Jane Elliott calls herself "the Bitch" but, like most people who self-define ("I'm mad, me"), she doesn't really live up to her claims.
Frosty, yes. Bitch? Nah. In fact, she's spent the best part of her life trying to make people nicer – well, less racist, which is certainly nicer, in one way at least – starting in 1960s America, and now here, in a warehouse in modern-day Britain.
The Event: How Racist Are You? is the latest instalment in Channel 4's Race: Science's Last Taboo season. Elliott had asked for a group of volunteers willing to take part in a "psychological experiment". As soon as they arrived, she divided them up by eye colour: one group blue, one brown. The brown eyes, a mix of various ethnicities, she treated with a certain level of chilly respect. The blues, she sneered at, and sent off to be contained in a dark room for two hours. While they're left to pace their cramped room, she took the "browns" through the reasoning behind her experiment – the same one, more or less, which she has been doing around the world for the past 40 years. The only way to eradicate racism, she argued, was by teaching "white folk" what it feels like to be black.
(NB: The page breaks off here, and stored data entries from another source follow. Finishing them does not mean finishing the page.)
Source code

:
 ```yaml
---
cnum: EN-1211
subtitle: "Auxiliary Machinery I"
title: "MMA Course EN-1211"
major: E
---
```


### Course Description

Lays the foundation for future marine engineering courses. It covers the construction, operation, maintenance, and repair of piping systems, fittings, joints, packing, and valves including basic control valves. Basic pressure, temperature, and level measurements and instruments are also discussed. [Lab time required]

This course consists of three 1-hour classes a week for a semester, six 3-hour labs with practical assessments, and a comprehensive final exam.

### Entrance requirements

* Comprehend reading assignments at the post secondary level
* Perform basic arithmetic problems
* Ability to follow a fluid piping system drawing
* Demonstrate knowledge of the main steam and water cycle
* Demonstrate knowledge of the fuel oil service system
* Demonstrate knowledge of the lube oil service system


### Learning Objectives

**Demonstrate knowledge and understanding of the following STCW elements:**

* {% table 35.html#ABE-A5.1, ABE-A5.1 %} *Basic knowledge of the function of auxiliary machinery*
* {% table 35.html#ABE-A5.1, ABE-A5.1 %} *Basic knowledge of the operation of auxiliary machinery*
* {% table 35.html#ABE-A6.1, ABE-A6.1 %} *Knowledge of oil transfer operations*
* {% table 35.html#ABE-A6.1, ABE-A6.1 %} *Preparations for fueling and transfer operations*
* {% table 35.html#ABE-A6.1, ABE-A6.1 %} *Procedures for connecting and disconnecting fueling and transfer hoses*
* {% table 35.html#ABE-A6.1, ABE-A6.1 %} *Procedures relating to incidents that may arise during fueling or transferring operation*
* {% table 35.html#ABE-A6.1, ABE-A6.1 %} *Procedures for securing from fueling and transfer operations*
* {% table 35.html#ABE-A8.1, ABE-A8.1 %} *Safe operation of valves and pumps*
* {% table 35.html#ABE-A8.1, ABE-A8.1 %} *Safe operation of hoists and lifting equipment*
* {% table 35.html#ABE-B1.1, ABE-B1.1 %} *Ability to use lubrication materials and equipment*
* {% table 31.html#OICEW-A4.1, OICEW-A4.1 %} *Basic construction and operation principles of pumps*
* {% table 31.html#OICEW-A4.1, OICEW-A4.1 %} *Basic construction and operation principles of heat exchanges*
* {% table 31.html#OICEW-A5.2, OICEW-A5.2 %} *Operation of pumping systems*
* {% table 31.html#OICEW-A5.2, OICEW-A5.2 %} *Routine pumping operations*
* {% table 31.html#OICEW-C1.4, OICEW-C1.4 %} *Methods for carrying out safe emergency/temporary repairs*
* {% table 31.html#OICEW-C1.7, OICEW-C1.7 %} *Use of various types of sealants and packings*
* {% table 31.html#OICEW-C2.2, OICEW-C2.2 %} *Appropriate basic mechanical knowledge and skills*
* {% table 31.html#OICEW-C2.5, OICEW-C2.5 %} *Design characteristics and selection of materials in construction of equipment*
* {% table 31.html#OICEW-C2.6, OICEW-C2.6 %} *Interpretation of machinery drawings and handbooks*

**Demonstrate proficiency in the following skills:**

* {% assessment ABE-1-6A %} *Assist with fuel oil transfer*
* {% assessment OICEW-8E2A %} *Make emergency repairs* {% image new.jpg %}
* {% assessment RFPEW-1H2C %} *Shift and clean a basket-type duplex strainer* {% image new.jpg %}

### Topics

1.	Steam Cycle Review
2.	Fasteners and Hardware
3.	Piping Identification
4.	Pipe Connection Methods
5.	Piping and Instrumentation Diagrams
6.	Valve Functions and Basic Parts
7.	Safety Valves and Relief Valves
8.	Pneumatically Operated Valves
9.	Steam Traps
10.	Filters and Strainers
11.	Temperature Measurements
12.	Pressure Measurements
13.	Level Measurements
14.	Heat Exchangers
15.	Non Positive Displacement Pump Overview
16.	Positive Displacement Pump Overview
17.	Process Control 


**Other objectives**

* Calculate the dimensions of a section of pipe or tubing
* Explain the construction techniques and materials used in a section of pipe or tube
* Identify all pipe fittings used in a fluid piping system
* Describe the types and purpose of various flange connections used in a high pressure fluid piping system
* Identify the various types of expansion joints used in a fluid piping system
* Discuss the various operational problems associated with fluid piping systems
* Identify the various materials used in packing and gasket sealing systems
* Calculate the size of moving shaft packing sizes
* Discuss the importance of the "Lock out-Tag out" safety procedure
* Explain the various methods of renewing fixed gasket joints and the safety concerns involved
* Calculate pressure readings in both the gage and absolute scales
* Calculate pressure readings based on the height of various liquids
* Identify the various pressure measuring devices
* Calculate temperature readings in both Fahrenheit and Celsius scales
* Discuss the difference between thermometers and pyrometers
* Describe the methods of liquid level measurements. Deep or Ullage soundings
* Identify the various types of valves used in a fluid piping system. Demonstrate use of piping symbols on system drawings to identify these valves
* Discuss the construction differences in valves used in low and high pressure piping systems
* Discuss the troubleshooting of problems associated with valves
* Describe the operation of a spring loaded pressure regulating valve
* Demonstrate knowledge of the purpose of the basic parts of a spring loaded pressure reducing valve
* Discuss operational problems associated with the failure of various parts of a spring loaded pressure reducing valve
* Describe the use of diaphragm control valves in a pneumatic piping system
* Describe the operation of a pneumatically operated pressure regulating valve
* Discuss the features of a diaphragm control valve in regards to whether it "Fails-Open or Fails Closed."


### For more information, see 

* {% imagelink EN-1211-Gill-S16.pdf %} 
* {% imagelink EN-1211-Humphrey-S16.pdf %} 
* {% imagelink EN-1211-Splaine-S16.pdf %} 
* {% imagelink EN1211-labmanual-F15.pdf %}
It's more than a little simplistic, if not for 1960s America then at least for modern-day Britain, where racism assumes a far more varied and multilayered form than simple white-versus-black equations suggest. Immediately, the candidates started to throw up their various objections. One woman claimed that she didn't want to be a part of "putting other people down", several others walked out. In the other room, the kerfuffle is being watched by Krishnan Guru-Murthy and a pair of psychologists, who noted that the fuss is coming exclusively from the group's white members. They had a point. Are the protesters failing to understand, as Elliott appears to suggested, their own latent racism? It's tricky. I'm not sure I'd go that far, but it's certainly interesting.
Far less spectacle in Wonderland, though perhaps a rather more genuine display of human emotion. The British in Bed is the first instalment in the second series of these quirky, kitchen-sink documentaries and it's excellent. For three quarters of an hour, we are presented with a sequence of brief interviews with couples who discuss, with astonishing candour, the intricacies of their various relationships.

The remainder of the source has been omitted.